Musically, the 20 years after the release of RD, we watched as rap wrested control of the R&B form fully away from the-then giants of the field, the young white guitarists who used the blues structure to create songs about aliens (“Come Sail Away”), mystical crap (half of Led Zeppelin), and whatever it was that Jethro Tull and Yes were doing… whatever it was, it was blues-based but it sure as hell wasn’t the blues!
But rap? These rappers looked cool, sounded like they were intent on making money while having a great time while doing so, and banging all the hot chicks … I mean, what better toned message for the Reagan administration?
White guys? We were singing “we don’t need no education” and calling it art. (Again: no wonder “classic” rock died - the tone was completely anathemetical to the zeitgeist of the 80s, whereas Rap was right on the mark.)
And that brings me to the second point as to why this song is important… and to better understand my reasoning, it may be worth the time for the reader to listen to the 4th episode, by Wesley Morris, of the 1619 Podcast hosted by the NY Times.
Go ahead, I can wait. I need to pause my writing anyway. 
Done? Good.
So think of Rap as an extension of that, an extension of the cultural re-appropriation of Black culture by African Americans.
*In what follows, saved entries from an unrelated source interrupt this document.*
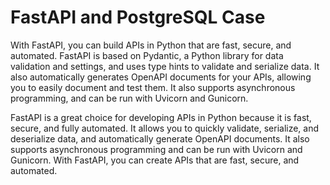 # FastAPI and PostgreSQL Case

With FastAPI, you can build APIs in Python that are fast, secure, and automated. FastAPI is based on Pydantic, a Python library for data validation and settings, and uses type hints to validate and serialize data. It also automatically generates OpenAPI documents for your APIs, allowing you to easily document and test them. It also supports asynchronous programming, and can be run with Uvicorn and Gunicorn. 

FastAPI is a great choice for developing APIs in Python because it is fast, secure, and fully automated. It allows you to quickly validate, serialize, and deserialize data, and automatically generate OpenAPI documents. It also supports asynchronous programming and can be run with Uvicorn and Gunicorn. With FastAPI, you can create APIs that are fast, secure, and automated.
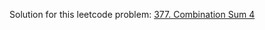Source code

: Solution for this leetcode problem: [377. Combination Sum 4]((https://leetcode.com/problems/combination-sum-iv/))
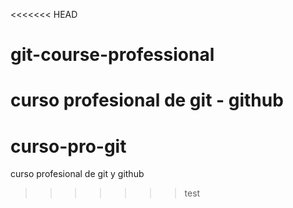 <<<<<<< HEAD
# git-course-professional
curso profesional de git - github
=======
# curso-pro-git
curso profesional de git y github
>>>>>>> test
Morris… knowing the audience he was trying to reach… started his story with Yacht Rock and then, eventually culminates his story with Motown, calling the founding of it “the most important event in the history of black music in America” for it represented the first time that black people owned a stake in black culture and made money selling that black culture in a truly capitalist fashion.
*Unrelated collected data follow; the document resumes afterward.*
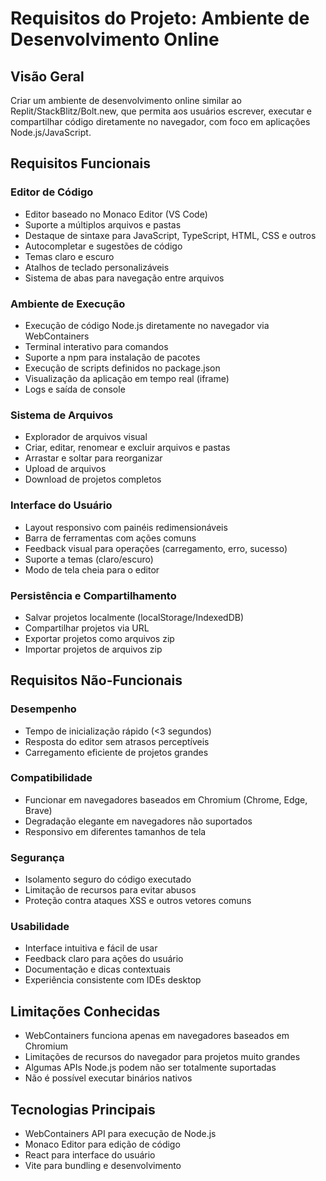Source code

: # Requisitos do Projeto: Ambiente de Desenvolvimento Online

## Visão Geral
Criar um ambiente de desenvolvimento online similar ao Replit/StackBlitz/Bolt.new, que permita aos usuários escrever, executar e compartilhar código diretamente no navegador, com foco em aplicações Node.js/JavaScript.

## Requisitos Funcionais

### Editor de Código
- Editor baseado no Monaco Editor (VS Code)
- Suporte a múltiplos arquivos e pastas
- Destaque de sintaxe para JavaScript, TypeScript, HTML, CSS e outros
- Autocompletar e sugestões de código
- Temas claro e escuro
- Atalhos de teclado personalizáveis
- Sistema de abas para navegação entre arquivos

### Ambiente de Execução
- Execução de código Node.js diretamente no navegador via WebContainers
- Terminal interativo para comandos
- Suporte a npm para instalação de pacotes
- Execução de scripts definidos no package.json
- Visualização da aplicação em tempo real (iframe)
- Logs e saída de console

### Sistema de Arquivos
- Explorador de arquivos visual
- Criar, editar, renomear e excluir arquivos e pastas
- Arrastar e soltar para reorganizar
- Upload de arquivos
- Download de projetos completos

### Interface do Usuário
- Layout responsivo com painéis redimensionáveis
- Barra de ferramentas com ações comuns
- Feedback visual para operações (carregamento, erro, sucesso)
- Suporte a temas (claro/escuro)
- Modo de tela cheia para o editor

### Persistência e Compartilhamento
- Salvar projetos localmente (localStorage/IndexedDB)
- Compartilhar projetos via URL
- Exportar projetos como arquivos zip
- Importar projetos de arquivos zip

## Requisitos Não-Funcionais

### Desempenho
- Tempo de inicialização rápido (<3 segundos)
- Resposta do editor sem atrasos perceptíveis
- Carregamento eficiente de projetos grandes

### Compatibilidade
- Funcionar em navegadores baseados em Chromium (Chrome, Edge, Brave)
- Degradação elegante em navegadores não suportados
- Responsivo em diferentes tamanhos de tela

### Segurança
- Isolamento seguro do código executado
- Limitação de recursos para evitar abusos
- Proteção contra ataques XSS e outros vetores comuns

### Usabilidade
- Interface intuitiva e fácil de usar
- Feedback claro para ações do usuário
- Documentação e dicas contextuais
- Experiência consistente com IDEs desktop

## Limitações Conhecidas
- WebContainers funciona apenas em navegadores baseados em Chromium
- Limitações de recursos do navegador para projetos muito grandes
- Algumas APIs Node.js podem não ser totalmente suportadas
- Não é possível executar binários nativos

## Tecnologias Principais
- WebContainers API para execução de Node.js
- Monaco Editor para edição de código
- React para interface do usuário
- Vite para bundling e desenvolvimento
And he’s probably right, but the story didn’t stop there, did it? For at the same time Motown was flourishing, so was white R&B… in the form of Rock ‘n Roll… yet another example of cultural appropriation (look, people get mad that Led Zep “stole” Stairway, but the open theft of Muddy Waters’ style and riffs is called an “important development” in the history of RnR. Puh-leeze.)
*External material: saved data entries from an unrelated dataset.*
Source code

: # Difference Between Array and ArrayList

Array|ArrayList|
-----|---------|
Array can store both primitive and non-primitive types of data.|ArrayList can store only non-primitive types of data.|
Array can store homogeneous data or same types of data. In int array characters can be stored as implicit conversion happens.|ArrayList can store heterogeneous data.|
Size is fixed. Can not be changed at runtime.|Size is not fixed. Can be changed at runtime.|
Rapper’s Delight marked the next step, where the black artists… and not just the black entrepreneurs who hired black artists… would own their lives, their work, their material. They were going to make money and have a good time doing it!
So, now, in 2019, the musical world of 1979… the world the Beatles created… is dead. It has been replaced by a NYC subculture which first debuted in the mid-1970s and is highlighted, economically-speaking, by the amount of control which is held by the artists… which you can hear in this very song.
And that’s why it’s Pretty Damned Important.